The Rhône Valley
History of the wine region
Established by the Greeks in the 5th century B.C., the Rhône Valley vineyards are among the oldest in France. The Romans played an important role in their development over several centuries and the navigable Rhone River was the main trade route for the wines.
Although the collapse of the Roman Empire suddenly curtailed the wine region’s commercial growth, the Papacy revived the Rhône Valley wines’ economic growth from the 14th century onwards.
Between the 18th and the end of the 19th century, the wine region suffered from a record-breaking frost and the invasion of Phylloxera.
The turn of the 20th century saw the start of the cooperative movement within the wine industry, which led to the vineyards obtaining AOC status. Baron Leroy, a wine producer in Châteauneuf-du-Pape and co-founder of the Institut National des AOC, was instrumental in the creation of the very first AOC, the Châteauneuf-du-Pape AOC, in 1936. The following year, he also played an important role in the achievement of AOC status for the Côtes-du-Rhône. Since then, AOC status and the guarantee of quality have given the region’s wine producers a collective purpose.
The Rhône Valley stretches along both banks of the Rhône for about 200 km from Vienne to Avignon. It encompasses six departments, Rhône, Loire, Ardèche, Drôme, Vaucluse and Gard, and is divided into two distinct parts: the northern area, from Vienne to Valence, and the southern area, from Montélimar to Avignon.
The Rhône Valley climate and soils:
The Rhône Valley wine region is subject to two distinct climatic influences:
THE NOTHERN AREA, referred to as the septentrional area:
From Vienne to Valence, the climate is temperate continental, characterised by regular rainfall. The Bise, a cold, dry north wind, purifies the atmosphere and concentrates and accelerates the ripening of the grapes.
The main soils here are clay, gravel and granite.
THE SOUTHERN AREA, referred to as the meridional area:
South of Montélimar, the climate is Mediterranean and characterised by dry summers and winters. The annual rainfall is spread over only 70 days, mainly in autumn, which creates periods of drought. The Mistral, a frequent and particularly strong northerly wind, is beneficial to the vineyards as it removes all the moisture after the storms and clears the sky.
The main soils here are stony clay, limestone and sand.
The Rhône Valley grape varieties
The Rhône Valley grape varieties fall into two main categories: red grape varieties and white grape varieties. The red grape varieties most commonly grown in the Rhône Valley are Grenache, Syrah, Mourvèdre and Carignan. These varieties produce powerful and aromatic red wines with red fruit and spice aromas.
Among the white grape varieties most commonly grown in the Rhône Valley are Viognier, Roussanne, Marsanne and Grenache Blanc. These varieties produce dry, aromatic white wines with floral and exotic fruit aromas.
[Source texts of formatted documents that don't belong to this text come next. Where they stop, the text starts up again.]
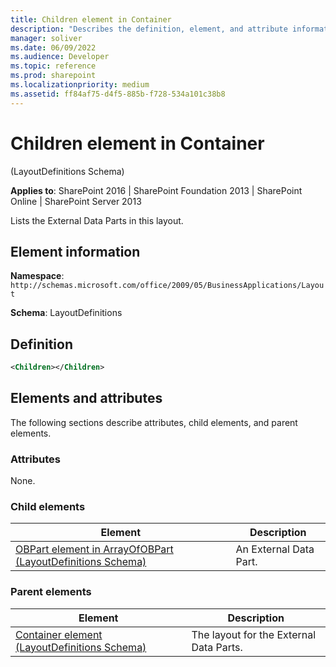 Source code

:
 ```yaml
---
title: Children element in Container
description: "Describes the definition, element, and attribute information for the Children element in Container, which lists the External Data Parts in a layout."
manager: soliver
ms.date: 06/09/2022
ms.audience: Developer
ms.topic: reference
ms.prod: sharepoint
ms.localizationpriority: medium
ms.assetid: ff84af75-d4f5-885b-f728-534a101c38b8
---
```


# Children element in Container 

(LayoutDefinitions Schema)

**Applies to**: SharePoint 2016 | SharePoint Foundation 2013 | SharePoint Online | SharePoint Server 2013

Lists the External Data Parts in this layout.

## Element information

**Namespace**: `http://schemas.microsoft.com/office/2009/05/BusinessApplications/Layout`

**Schema**: LayoutDefinitions

## Definition

```XML
<Children></Children>
```

## Elements and attributes

The following sections describe attributes, child elements, and parent elements.

### Attributes

None.

### Child elements

|Element|Description|
|-------|-----------|
|[OBPart element in ArrayOfOBPart (LayoutDefinitions Schema)](obpart-element-in-arrayofobpart-layoutdefinitions-schema.md)|An External Data Part.|

### Parent elements

|Element|Description|
|-------|-----------|
|[Container element (LayoutDefinitions Schema)](container-element-layoutdefinitions-schema.md)|The layout for the External Data Parts.|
In addition to these red and white varieties, the Rhône Valley also produces rosé wines from Grenache, Syrah and Cinsault.
The Rhône Valley has been renowned for the quality of its wines since ancient times and it remains one of France’s top wine regions today. The Rhône Valley grape varieties are highly appreciated for their unique character and ability to produce high-quality wines.